All writers need to read deeply. After reading for enjoyment, we read to discern themes and techniques, structure, and language. Study how author’s create secondary characters in a few deft strokes. Or how the story moves in and out of time. Study techniques you’re trying to strengthen. I’m certain I learn something with every book or short story I read, not to mention a well-written opinion piece or investigative journalism. This means I underline, make margin notes, jot in my notebook (there is one in every room of my house), ponder reasons why the writer made certain choices. I’m always analyzing and it adds a lot to my enjoyment.

Now these points¬† probably aren’t news to you. But also consider my suggestion about researching authors. What risks did the writer take telling the story?
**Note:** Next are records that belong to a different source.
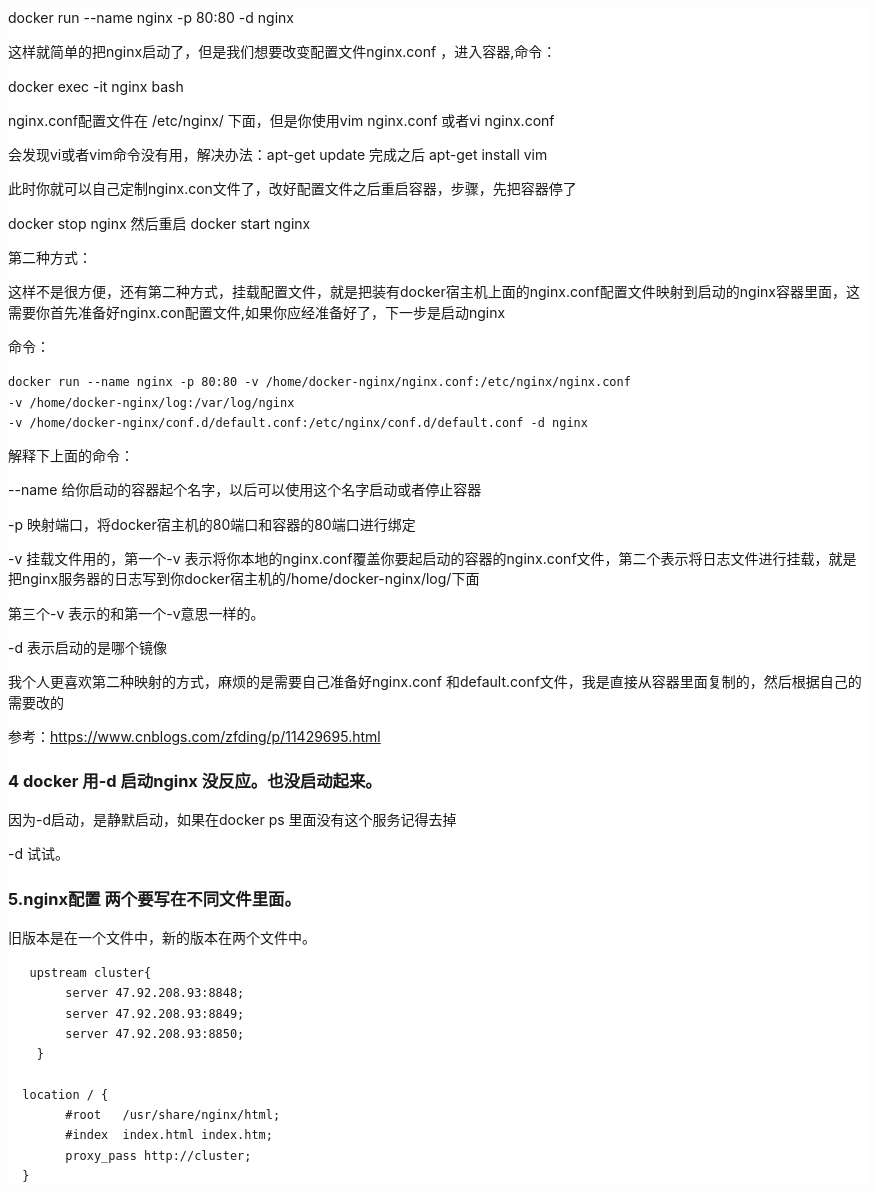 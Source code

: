 docker run --name nginx -p 80:80 -d nginx

这样就简单的把nginx启动了，但是我们想要改变配置文件nginx.conf ，进入容器,命令：

docker exec -it nginx bash

nginx.conf配置文件在 /etc/nginx/  下面，但是你使用vim nginx.conf 或者vi nginx.conf

会发现vi或者vim命令没有用，解决办法：apt-get  update  完成之后 apt-get install vim

此时你就可以自己定制nginx.con文件了，改好配置文件之后重启容器，步骤，先把容器停了

docker stop nginx  然后重启 docker start nginx



第二种方式：

这样不是很方便，还有第二种方式，挂载配置文件，就是把装有docker宿主机上面的nginx.conf配置文件映射到启动的nginx容器里面，这需要你首先准备好nginx.con配置文件,如果你应经准备好了，下一步是启动nginx

命令：

```shell
docker run --name nginx -p 80:80 -v /home/docker-nginx/nginx.conf:/etc/nginx/nginx.conf
-v /home/docker-nginx/log:/var/log/nginx
-v /home/docker-nginx/conf.d/default.conf:/etc/nginx/conf.d/default.conf -d nginx
```

解释下上面的命令：

--name  给你启动的容器起个名字，以后可以使用这个名字启动或者停止容器

-p 映射端口，将docker宿主机的80端口和容器的80端口进行绑定

-v 挂载文件用的，第一个-v 表示将你本地的nginx.conf覆盖你要起启动的容器的nginx.conf文件，第二个表示将日志文件进行挂载，就是把nginx服务器的日志写到你docker宿主机的/home/docker-nginx/log/下面

第三个-v 表示的和第一个-v意思一样的。

-d 表示启动的是哪个镜像



我个人更喜欢第二种映射的方式，麻烦的是需要自己准备好nginx.conf 和default.conf文件，我是直接从容器里面复制的，然后根据自己的需要改的



参考：https://www.cnblogs.com/zfding/p/11429695.html 	 	



### 4 docker 用-d 启动nginx 没反应。也没启动起来。

因为-d启动，是静默启动，如果在docker ps 里面没有这个服务记得去掉

-d 试试。



### 5.nginx配置 两个要写在不同文件里面。

旧版本是在一个文件中，新的版本在两个文件中。

```
   upstream cluster{
        server 47.92.208.93:8848;
        server 47.92.208.93:8849;
        server 47.92.208.93:8850;
    }

  location / {
        #root   /usr/share/nginx/html;
        #index  index.html index.htm;
        proxy_pass http://cluster;
  }
```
Elizabeth Strout’s Pulitzer Prize-winning Olive Kitteridge is a good example–a woman’s life told in 13 short stories. Olive is a singular character–waspish, difficult, enormously complicated, and a fascinating oddball. And Strout creates her with fascinated empathy and the more we read about Olive, the more compassion we feel toward a character suffering from unspoken grief.

What obstacles did the author overcome along the way? Stephen King has been open about his addictions and physical ailments and tedious recovery after being hit by a drunk driver. His omnivorous reading habit.  What habits sustain your favorite writers? Who has influenced them? What place has shaped them?

And while you’re at it, whenever you’re hanging out with a family member or friend, ask him or her what he or she is reading. Then ask why and what they think about the book, what they’re learning and taking away from it. Ask what single word defines the protagonist.

I’m currently reading, Smile by Roddy Doyle. And here’s an article about his career that was published in The Guardian in 2011. I was struck by his comments about how Dublin and Ireland were modernizing as he was growing up. It reminds me of his earlier book The Commitments.

Writers follow threads. Writers read for meaning.

PS The Guardian regularly publishes an excellent series featuring writers, called A Life in Writing.